Available records
★ ★ ★ ★
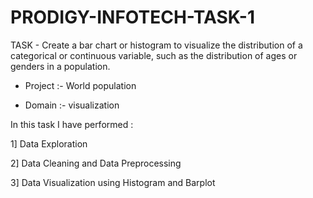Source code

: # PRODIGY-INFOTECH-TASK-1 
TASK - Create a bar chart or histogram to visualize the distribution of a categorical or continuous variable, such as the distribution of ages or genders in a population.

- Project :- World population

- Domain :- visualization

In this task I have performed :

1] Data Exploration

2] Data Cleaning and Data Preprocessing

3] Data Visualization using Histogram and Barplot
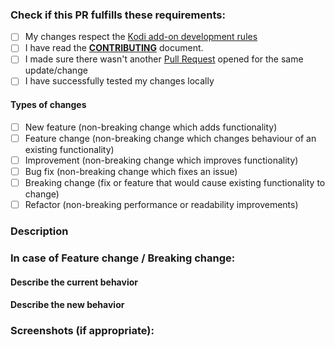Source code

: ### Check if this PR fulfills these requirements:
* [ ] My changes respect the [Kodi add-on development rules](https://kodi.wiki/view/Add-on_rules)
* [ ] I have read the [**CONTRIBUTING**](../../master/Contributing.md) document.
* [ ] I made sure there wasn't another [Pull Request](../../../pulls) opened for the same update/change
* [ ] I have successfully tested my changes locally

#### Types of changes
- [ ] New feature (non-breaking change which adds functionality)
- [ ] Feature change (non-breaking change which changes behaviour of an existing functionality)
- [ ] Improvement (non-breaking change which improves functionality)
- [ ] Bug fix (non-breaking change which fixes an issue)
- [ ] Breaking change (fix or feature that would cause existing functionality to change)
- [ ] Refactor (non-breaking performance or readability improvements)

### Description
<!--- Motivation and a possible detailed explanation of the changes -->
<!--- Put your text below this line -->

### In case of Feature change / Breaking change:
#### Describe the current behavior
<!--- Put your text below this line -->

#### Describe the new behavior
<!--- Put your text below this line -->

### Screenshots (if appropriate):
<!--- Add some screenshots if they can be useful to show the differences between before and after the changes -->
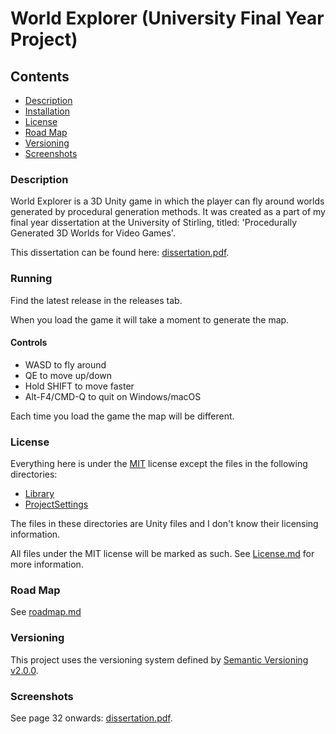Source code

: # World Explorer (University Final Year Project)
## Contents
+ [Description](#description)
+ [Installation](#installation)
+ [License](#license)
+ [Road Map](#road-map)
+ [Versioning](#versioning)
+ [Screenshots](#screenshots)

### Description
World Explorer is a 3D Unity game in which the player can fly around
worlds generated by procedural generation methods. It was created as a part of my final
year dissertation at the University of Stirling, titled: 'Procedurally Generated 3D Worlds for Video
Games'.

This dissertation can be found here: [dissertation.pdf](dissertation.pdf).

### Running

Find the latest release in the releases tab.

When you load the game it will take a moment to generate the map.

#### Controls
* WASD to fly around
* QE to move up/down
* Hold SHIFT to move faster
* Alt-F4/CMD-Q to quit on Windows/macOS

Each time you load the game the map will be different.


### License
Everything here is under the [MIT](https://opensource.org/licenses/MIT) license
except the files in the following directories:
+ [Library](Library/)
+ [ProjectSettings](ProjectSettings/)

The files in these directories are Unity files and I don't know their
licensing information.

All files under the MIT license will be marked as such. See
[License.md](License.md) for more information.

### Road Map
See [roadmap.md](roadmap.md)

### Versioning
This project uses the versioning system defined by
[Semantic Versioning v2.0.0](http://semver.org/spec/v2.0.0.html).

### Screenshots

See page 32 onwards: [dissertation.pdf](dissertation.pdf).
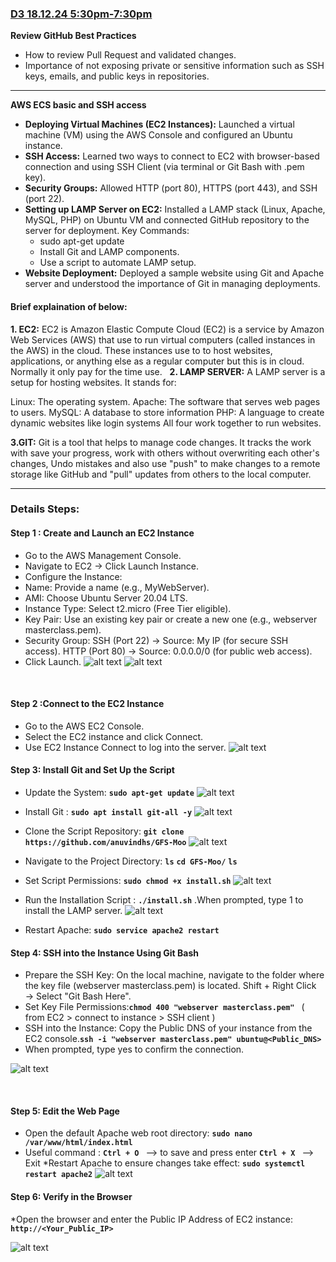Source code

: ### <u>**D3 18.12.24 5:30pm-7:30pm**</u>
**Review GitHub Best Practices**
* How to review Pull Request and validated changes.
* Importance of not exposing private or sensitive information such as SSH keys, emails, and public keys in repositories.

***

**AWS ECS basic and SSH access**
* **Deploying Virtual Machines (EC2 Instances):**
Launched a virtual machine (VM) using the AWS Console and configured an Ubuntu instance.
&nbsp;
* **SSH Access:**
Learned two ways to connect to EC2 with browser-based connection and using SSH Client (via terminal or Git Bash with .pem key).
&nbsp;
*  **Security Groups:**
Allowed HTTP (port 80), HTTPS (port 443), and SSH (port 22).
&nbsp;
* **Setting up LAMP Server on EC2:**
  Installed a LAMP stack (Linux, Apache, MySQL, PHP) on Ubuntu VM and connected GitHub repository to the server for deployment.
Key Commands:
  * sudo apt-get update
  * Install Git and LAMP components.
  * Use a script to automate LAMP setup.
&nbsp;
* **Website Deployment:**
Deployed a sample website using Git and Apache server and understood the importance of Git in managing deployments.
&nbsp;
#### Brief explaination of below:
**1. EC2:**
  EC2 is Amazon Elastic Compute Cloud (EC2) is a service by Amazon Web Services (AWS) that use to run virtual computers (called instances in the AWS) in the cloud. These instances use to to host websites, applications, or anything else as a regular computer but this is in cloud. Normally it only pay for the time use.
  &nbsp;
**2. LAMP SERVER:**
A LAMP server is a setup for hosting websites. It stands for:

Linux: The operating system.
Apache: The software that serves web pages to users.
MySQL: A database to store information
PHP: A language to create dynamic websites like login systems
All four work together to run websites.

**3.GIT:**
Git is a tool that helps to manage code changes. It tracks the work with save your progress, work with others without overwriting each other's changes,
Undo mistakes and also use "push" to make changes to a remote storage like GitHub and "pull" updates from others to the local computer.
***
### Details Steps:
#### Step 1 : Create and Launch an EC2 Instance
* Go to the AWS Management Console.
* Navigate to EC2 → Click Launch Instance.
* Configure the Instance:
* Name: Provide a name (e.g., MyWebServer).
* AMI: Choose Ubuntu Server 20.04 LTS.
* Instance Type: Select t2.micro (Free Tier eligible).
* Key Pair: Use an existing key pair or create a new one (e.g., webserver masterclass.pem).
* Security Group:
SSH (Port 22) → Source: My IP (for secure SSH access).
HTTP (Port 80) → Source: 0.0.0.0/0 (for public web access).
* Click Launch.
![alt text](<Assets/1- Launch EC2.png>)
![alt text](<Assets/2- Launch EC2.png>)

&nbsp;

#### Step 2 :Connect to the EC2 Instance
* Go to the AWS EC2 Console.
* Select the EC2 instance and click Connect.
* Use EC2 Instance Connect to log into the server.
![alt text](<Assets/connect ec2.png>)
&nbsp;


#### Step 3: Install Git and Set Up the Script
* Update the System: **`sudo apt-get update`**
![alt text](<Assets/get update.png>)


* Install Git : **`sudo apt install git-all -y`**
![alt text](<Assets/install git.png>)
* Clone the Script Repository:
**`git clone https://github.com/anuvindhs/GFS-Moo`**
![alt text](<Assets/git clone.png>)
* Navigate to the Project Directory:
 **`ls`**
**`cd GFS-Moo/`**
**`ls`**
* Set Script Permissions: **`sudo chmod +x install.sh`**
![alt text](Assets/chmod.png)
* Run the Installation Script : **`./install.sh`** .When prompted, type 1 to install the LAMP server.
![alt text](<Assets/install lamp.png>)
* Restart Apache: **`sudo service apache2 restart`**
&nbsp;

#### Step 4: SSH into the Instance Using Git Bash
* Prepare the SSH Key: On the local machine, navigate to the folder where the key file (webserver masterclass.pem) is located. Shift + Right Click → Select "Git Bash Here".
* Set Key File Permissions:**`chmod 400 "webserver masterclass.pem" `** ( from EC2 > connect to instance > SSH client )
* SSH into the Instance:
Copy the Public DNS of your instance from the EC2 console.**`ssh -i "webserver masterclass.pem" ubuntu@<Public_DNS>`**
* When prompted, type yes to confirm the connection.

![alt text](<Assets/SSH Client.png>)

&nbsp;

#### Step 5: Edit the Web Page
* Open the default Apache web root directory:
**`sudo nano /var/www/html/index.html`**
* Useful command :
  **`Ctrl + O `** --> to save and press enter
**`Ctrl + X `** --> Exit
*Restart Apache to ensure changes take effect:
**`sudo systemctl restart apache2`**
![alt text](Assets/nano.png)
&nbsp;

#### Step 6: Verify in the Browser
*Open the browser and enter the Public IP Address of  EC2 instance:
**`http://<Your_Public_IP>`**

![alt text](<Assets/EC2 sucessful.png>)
★ ★ ★ ★
Report each line above containing the string "information".

Completed task
licensing information.
[License.md](License.md) for more information.
* Importance of not exposing private or sensitive information such as SSH keys, emails, and public keys in repositories.
MySQL: A database to store information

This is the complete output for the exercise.